A novel delivers stark tales from storytellers who chronicle a vanished Arkansas tribe.
In the year Europeans called 1541, Taninto’s childhood is destroyed when a band of strangers cross the Mizzissibizzibbippi with weapons “that smoked like burning leaves and roared like thunder.” The Spanish conquistadors and their arquebuses cause chaos (this was an enemy who “killed without concern or hesitation, without ritual or purpose”), but the wave of diseases that follows wreaks even greater damage on the nations of the Nine-Rivers Valley. In his debut novel, Smith imagines a series of storytellers who evoke one another in their tales and, in doing so, describe the century that saw the last of 12 interconnected tribes, from the splendor of the temple city of Casqui to the “old and tired” land to which its survivors must retreat. Many years after the calamity, Manaha fights to relate her memories to a village that fears those recollections “will only bring the sickness again.” The stories she tells recount the life of the lost Palisema girl Nanza who—sick with smallpox and left for dead—finds herself rescued by an aged Taninto.
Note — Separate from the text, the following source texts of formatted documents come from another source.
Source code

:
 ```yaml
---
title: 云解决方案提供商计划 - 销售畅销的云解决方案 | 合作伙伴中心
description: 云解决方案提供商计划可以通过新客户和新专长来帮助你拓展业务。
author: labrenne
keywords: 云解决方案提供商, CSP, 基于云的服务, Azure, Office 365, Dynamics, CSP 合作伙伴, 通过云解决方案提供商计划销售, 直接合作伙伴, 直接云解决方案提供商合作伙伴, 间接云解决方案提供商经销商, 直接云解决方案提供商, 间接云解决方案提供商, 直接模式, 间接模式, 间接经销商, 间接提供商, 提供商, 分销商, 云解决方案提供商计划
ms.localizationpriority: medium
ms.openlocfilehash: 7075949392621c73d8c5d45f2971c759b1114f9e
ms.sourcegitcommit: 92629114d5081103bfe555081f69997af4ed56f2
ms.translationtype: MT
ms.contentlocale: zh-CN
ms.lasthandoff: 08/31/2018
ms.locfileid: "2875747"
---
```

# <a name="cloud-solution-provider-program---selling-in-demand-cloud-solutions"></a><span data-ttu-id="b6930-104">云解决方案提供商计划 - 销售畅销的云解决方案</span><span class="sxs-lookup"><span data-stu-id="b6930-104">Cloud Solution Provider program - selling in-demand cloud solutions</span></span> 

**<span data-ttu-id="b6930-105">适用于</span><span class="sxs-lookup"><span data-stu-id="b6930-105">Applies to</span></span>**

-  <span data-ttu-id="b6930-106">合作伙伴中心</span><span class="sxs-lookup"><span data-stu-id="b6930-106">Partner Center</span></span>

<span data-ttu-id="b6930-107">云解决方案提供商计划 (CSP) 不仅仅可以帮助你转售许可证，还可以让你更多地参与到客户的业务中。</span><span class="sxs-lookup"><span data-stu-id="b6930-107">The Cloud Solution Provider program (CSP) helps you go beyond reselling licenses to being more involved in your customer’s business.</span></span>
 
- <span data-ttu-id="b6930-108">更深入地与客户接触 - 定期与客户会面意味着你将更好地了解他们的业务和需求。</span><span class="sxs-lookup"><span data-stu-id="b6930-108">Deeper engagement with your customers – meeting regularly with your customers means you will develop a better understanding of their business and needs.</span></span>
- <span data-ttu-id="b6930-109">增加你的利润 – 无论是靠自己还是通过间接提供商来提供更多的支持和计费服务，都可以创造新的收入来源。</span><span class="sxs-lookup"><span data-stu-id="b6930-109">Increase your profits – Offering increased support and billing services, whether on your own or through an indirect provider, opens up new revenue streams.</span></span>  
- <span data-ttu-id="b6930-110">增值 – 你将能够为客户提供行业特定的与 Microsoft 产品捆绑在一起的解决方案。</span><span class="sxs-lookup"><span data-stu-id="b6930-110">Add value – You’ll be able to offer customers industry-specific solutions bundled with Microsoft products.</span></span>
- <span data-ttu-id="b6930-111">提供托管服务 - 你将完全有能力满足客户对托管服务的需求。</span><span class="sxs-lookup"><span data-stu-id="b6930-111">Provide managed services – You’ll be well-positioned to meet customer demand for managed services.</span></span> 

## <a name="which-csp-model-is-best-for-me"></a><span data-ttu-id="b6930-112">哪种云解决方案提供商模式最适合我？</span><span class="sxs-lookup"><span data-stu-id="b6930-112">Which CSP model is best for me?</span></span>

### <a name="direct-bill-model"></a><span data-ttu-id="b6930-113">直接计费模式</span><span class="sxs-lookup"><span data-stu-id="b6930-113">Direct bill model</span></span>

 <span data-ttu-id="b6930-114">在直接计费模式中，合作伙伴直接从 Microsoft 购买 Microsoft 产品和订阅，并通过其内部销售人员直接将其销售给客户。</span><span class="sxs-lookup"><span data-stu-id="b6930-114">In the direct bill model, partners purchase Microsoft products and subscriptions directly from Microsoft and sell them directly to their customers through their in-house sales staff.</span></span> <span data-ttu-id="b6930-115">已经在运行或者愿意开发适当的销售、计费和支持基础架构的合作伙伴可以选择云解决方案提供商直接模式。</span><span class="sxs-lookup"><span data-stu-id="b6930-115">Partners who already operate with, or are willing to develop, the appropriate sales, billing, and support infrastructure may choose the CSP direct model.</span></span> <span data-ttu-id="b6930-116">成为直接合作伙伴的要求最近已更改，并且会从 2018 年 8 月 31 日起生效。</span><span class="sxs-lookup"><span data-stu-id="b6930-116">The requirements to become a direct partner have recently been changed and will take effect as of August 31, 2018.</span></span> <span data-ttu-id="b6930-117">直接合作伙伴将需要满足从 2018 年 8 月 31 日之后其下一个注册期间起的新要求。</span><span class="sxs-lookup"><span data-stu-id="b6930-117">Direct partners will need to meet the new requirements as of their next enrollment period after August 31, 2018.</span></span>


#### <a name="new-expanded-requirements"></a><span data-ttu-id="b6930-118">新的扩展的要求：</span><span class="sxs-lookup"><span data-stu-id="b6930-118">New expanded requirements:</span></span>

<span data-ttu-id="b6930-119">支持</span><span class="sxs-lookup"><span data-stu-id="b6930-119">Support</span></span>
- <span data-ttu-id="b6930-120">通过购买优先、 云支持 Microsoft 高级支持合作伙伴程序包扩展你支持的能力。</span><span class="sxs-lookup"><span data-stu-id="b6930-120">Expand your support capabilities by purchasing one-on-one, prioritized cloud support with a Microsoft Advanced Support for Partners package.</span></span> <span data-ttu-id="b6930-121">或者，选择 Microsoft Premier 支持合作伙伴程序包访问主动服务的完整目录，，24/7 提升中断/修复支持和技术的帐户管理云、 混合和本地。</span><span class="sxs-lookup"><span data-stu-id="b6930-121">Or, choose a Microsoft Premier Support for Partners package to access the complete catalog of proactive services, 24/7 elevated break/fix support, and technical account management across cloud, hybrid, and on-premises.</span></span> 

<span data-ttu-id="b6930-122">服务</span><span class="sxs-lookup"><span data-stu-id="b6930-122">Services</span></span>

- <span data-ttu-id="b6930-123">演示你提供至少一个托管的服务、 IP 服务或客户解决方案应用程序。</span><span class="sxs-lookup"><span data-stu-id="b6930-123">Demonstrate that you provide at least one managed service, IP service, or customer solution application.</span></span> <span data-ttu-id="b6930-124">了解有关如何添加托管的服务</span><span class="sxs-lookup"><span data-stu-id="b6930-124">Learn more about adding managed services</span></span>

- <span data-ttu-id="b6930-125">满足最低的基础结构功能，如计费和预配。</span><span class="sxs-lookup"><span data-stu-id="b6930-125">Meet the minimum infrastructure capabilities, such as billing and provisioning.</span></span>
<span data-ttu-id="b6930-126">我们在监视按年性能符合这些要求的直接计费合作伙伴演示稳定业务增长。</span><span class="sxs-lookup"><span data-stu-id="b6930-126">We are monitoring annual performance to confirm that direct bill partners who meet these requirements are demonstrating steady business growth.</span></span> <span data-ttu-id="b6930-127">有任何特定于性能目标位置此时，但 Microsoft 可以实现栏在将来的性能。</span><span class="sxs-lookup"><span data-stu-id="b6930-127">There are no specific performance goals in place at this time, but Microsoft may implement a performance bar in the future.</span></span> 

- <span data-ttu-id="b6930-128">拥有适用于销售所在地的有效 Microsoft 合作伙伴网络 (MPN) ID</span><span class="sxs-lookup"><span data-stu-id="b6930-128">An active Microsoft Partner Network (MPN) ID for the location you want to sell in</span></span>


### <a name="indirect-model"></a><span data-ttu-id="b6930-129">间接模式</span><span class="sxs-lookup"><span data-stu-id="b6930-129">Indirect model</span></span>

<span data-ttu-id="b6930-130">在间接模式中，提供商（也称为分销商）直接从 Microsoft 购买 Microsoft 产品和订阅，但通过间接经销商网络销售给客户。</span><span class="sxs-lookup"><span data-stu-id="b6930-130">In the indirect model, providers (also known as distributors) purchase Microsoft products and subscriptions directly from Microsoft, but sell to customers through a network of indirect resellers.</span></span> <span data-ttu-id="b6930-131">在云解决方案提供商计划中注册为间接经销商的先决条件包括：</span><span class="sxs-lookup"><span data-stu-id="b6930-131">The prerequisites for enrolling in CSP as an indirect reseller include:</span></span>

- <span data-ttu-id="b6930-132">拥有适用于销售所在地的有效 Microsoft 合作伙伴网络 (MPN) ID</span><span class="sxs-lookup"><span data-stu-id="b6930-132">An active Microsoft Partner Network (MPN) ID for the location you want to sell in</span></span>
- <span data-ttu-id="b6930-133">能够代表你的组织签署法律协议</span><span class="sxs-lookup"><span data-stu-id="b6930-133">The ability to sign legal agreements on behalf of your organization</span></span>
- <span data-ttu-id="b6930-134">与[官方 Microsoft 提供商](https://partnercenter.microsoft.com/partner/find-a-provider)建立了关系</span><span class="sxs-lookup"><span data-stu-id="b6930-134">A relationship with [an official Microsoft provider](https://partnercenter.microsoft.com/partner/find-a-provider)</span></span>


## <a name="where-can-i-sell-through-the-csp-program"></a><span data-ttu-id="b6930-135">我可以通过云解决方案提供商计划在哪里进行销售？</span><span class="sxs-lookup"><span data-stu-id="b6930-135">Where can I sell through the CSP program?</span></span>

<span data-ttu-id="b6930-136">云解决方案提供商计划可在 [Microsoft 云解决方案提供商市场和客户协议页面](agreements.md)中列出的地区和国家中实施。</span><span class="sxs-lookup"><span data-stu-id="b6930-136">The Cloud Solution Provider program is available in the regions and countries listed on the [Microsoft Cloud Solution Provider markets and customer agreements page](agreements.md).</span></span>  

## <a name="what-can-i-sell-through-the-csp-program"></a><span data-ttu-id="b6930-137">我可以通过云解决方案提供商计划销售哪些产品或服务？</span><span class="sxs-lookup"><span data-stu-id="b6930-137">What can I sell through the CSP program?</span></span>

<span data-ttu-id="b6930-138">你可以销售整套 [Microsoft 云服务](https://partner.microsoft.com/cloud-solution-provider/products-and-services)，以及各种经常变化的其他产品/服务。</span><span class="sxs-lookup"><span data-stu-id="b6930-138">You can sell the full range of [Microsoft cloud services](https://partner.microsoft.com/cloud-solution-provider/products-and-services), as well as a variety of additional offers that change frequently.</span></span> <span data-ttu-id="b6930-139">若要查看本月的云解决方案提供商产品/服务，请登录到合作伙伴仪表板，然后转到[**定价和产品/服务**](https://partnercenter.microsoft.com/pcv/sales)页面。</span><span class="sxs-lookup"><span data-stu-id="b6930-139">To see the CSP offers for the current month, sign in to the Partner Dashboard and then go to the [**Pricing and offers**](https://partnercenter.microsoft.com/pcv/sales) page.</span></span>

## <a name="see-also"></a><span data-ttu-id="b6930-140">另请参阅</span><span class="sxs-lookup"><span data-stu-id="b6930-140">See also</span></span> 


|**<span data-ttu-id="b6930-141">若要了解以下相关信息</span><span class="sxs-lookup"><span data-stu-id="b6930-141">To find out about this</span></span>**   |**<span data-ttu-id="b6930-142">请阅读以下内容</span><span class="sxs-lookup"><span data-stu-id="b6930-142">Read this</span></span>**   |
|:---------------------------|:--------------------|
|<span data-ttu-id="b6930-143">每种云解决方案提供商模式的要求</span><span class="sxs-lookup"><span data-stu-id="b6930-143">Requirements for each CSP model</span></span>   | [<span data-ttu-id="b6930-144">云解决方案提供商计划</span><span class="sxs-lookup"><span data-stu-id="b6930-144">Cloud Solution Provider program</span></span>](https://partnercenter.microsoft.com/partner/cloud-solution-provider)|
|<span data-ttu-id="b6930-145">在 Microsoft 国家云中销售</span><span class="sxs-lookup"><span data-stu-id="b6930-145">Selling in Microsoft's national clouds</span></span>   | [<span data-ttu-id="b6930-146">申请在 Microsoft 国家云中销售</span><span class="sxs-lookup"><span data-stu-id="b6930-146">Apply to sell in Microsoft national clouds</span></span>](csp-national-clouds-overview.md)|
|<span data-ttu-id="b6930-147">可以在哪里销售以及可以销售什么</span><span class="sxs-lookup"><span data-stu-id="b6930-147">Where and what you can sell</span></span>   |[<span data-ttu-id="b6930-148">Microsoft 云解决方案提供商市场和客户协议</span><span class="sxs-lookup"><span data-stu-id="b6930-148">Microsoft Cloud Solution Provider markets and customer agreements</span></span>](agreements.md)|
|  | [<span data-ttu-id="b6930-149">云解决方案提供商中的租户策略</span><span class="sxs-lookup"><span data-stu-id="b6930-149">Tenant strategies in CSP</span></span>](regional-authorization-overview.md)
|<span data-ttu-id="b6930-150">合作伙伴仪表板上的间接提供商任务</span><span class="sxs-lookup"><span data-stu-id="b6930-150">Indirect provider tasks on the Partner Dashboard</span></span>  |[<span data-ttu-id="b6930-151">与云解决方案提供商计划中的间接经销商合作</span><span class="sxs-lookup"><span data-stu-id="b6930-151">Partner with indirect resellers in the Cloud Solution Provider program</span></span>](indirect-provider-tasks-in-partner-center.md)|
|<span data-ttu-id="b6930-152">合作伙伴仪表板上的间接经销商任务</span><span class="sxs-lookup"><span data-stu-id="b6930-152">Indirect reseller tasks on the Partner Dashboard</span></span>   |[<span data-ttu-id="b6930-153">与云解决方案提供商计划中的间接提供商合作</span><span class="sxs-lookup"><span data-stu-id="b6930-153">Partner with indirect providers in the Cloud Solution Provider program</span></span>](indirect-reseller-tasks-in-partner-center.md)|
In alternating chapters, three narratives unwind: the conquest Taninto witnesses, the flight Nanza endures, and the remembrances Manaha struggles to share. In the process, the history of a nearly forgotten people is imagined, or reimagined. Smith (The Great Turtle and the White Bird, 2013) writes fluidly, and the society he depicts is intriguingly complex. While some readers may wish for more direct evocation of the sensory details of that world (more smells, tastes, and sounds), others will be grateful for the short glimpse they’ve been given into a culture until now kept solely in the prison of the past. “A man without a story is one without a past,” Smith writes, “and a man without a past is one without wisdom.” By the time readers have wandered freely through the strange realm of the Storykeeper, they may well find those words more prophetic, and more powerful.
A vivid, slowly unfolding epic of disaster and survival in 16th-century America.